CytoDyn Inc (OTCMKTS:CYDY) said Tuesday that its new lab in Philadelphia led by the company’s chief medical officer Professor Richard G Pestell will conduct eight pre-clinical studies on melanoma, pancreatic cancer, breast cancer, prostate cancer, colon cancer, lung cancer, liver cancer and stomach cancer.
As part of CytoDyn's recent acquisition of ProstaGene, CytoDyn received control of a prestigious lab that operates under the guidance of Dr Pestell who is an authority in cancer research. CytoDyn pegged the cost of running the preclinical studies for the eight cancers and submission of Phase 2 IND applications at approximately $1.5 million.
"We believe CytoDyn's model to concurrently evaluate several opportunities in pursuit of multiple Phase 2 clinical trials in cancer, if the animal studies are positive, may represent a significant acceleration to create therapeutic benefit for cancer patients," said CytoDyn CEO Dr Nader Pourhassan in a statement.
Separately, CytoDyn announced Friday that it held a productive meeting with the US Food and Drug Administration (FDA) in which it won key concessions for its flagship HIV drug leronlimab.

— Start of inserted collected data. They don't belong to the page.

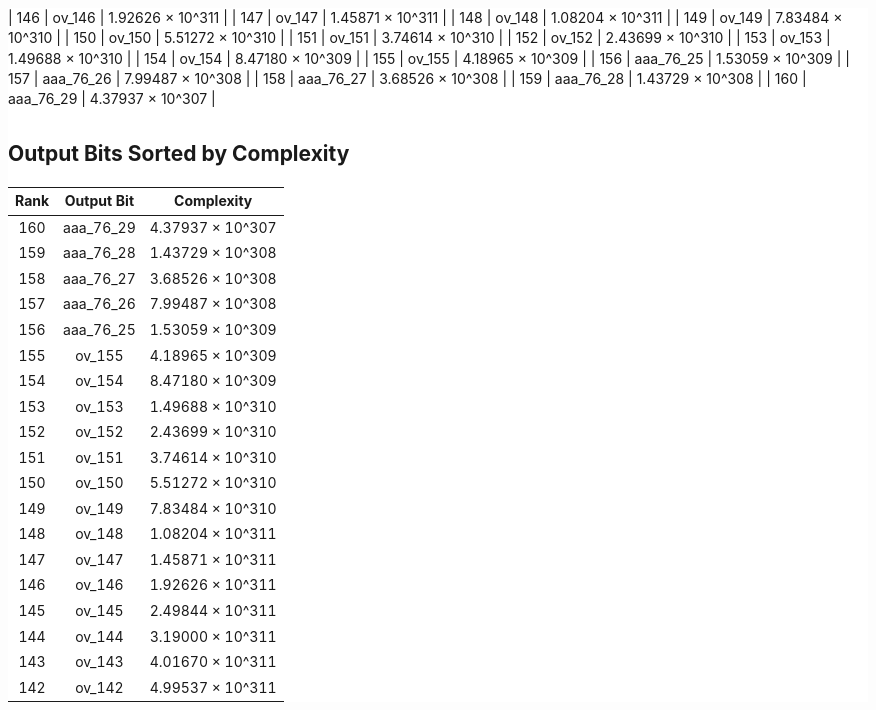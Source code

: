 | 146 | ov_146 | 1.92626 × 10^311 |
| 147 | ov_147 | 1.45871 × 10^311 |
| 148 | ov_148 | 1.08204 × 10^311 |
| 149 | ov_149 | 7.83484 × 10^310 |
| 150 | ov_150 | 5.51272 × 10^310 |
| 151 | ov_151 | 3.74614 × 10^310 |
| 152 | ov_152 | 2.43699 × 10^310 |
| 153 | ov_153 | 1.49688 × 10^310 |
| 154 | ov_154 | 8.47180 × 10^309 |
| 155 | ov_155 | 4.18965 × 10^309 |
| 156 | aaa_76_25 | 1.53059 × 10^309 |
| 157 | aaa_76_26 | 7.99487 × 10^308 |
| 158 | aaa_76_27 | 3.68526 × 10^308 |
| 159 | aaa_76_28 | 1.43729 × 10^308 |
| 160 | aaa_76_29 | 4.37937 × 10^307 |

## Output Bits Sorted by Complexity

| Rank | Output Bit | Complexity |
|:----:|:----------:|:----------:|
| 160 | aaa_76_29 | 4.37937 × 10^307 |
| 159 | aaa_76_28 | 1.43729 × 10^308 |
| 158 | aaa_76_27 | 3.68526 × 10^308 |
| 157 | aaa_76_26 | 7.99487 × 10^308 |
| 156 | aaa_76_25 | 1.53059 × 10^309 |
| 155 | ov_155 | 4.18965 × 10^309 |
| 154 | ov_154 | 8.47180 × 10^309 |
| 153 | ov_153 | 1.49688 × 10^310 |
| 152 | ov_152 | 2.43699 × 10^310 |
| 151 | ov_151 | 3.74614 × 10^310 |
| 150 | ov_150 | 5.51272 × 10^310 |
| 149 | ov_149 | 7.83484 × 10^310 |
| 148 | ov_148 | 1.08204 × 10^311 |
| 147 | ov_147 | 1.45871 × 10^311 |
| 146 | ov_146 | 1.92626 × 10^311 |
| 145 | ov_145 | 2.49844 × 10^311 |
| 144 | ov_144 | 3.19000 × 10^311 |
| 143 | ov_143 | 4.01670 × 10^311 |
| 142 | ov_142 | 4.99537 × 10^311 |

On a recent conference call with the FDA, US regulators recognized that the higher dosage of 700mg in a monotherapy trial for leronlimab, an injectable antibody which takes aim at HIV, had a much higher response rate than the 350mg dose used in a combination therapy trial.

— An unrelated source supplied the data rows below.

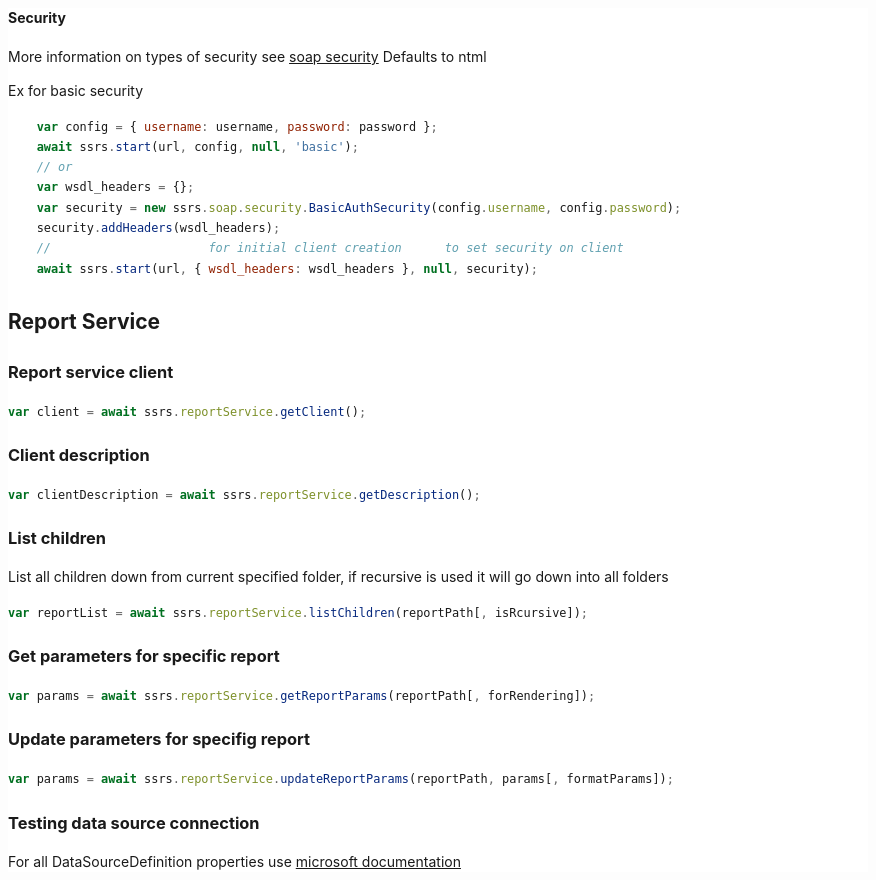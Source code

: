 #### Security

More information on types of security see [soap security](https://github.com/vpulim/node-soap#security)
Defaults to ntml

Ex for basic security
```js
    var config = { username: username, password: password };
    await ssrs.start(url, config, null, 'basic');
    // or
    var wsdl_headers = {};
    var security = new ssrs.soap.security.BasicAuthSecurity(config.username, config.password);
    security.addHeaders(wsdl_headers);
    //                      for initial client creation      to set security on client
    await ssrs.start(url, { wsdl_headers: wsdl_headers }, null, security);
```

## Report Service

### Report service client

```js
var client = await ssrs.reportService.getClient();
```

### Client description

```js
var clientDescription = await ssrs.reportService.getDescription();
```

### List children

List all children down from current specified folder, if recursive is used it will go down into all folders
```js
var reportList = await ssrs.reportService.listChildren(reportPath[, isRcursive]);
```

### Get parameters for specific report

```js
var params = await ssrs.reportService.getReportParams(reportPath[, forRendering]);
```

### Update parameters for specifig report

```js
var params = await ssrs.reportService.updateReportParams(reportPath, params[, formatParams]);
```

### Testing data source connection

For all DataSourceDefinition properties use [microsoft documentation](https://msdn.microsoft.com/en-us/library/reportservice2010.datasourcedefinition%28v=sql.120%29.aspx)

"Exploring these opportunities with our new laboratory will not slow down the filing of our Biologics License Application (BLA) or our monotherapy trial for HIV patients,” said Pourhassan. “We are also delighted that we have entered into discussions for commercializing leronlimab in 2020 and are currently considering a potential offer for royalties and milestone payments in connection with a commercialization partnership for HIV and GvHD indications."
To avoid a delay in the filing of the drug’s Biologics License Application (BLA) submission, the FDA has agreed to accept safety data from 100 patients in the monotherapy trial with the 700mg dose of leronlimab. This concession allows for the drug’s BLA submission for the combination therapy to use 700 mg of the drug instead of the original 350 mg dose.

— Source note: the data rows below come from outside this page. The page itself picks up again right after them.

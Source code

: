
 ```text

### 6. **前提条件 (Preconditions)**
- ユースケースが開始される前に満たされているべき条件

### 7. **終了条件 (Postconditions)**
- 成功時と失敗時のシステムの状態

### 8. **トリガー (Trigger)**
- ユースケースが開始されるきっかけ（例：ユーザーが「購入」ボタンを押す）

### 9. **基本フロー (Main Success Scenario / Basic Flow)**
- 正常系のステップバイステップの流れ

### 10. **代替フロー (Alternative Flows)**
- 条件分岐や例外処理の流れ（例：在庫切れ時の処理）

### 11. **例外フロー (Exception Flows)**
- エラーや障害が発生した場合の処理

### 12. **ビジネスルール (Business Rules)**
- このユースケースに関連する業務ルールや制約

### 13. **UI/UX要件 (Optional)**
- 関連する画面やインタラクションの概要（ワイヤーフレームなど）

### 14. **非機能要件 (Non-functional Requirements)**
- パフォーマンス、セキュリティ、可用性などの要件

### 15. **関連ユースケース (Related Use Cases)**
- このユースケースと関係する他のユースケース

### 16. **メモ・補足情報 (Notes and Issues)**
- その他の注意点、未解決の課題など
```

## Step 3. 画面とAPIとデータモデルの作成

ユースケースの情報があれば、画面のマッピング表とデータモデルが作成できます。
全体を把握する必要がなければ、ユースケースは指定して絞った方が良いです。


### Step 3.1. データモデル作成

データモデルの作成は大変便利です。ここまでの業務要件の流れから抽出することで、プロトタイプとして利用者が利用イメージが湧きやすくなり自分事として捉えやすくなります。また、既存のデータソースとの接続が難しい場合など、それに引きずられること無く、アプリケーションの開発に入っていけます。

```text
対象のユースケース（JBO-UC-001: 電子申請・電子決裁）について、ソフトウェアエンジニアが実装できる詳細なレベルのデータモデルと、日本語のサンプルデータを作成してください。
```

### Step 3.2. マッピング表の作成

Leronlimab is an injectable antibody that shows promise as an anti-viral agent with fewer side effects, lower toxicity and less frequent doses than daily therapies now in use for the treatment of HIV. The target of leronlimab is CCR5, a cell receptor that is the entry point for most strains of the human immunodeficiency virus (HIV), which causes acquired immune deficiency syndrome (AIDS).
"The receptor, CCR5, has been shown to function as a lynchpin in both the progression of cancer metastasis and HIV," said Dr Pestell. "Most cancer deaths are linked to the metastasis not the primary tumor. Cancer can use CCR5 to spread the disease. Cancer metastasis has been reduced in animal studies and human pilot studies using CCR5 small molecule inhibitors. Leronlimab has a track record of safety, without serious adverse events related to leronlimab in over 670 patients from the HIV community.”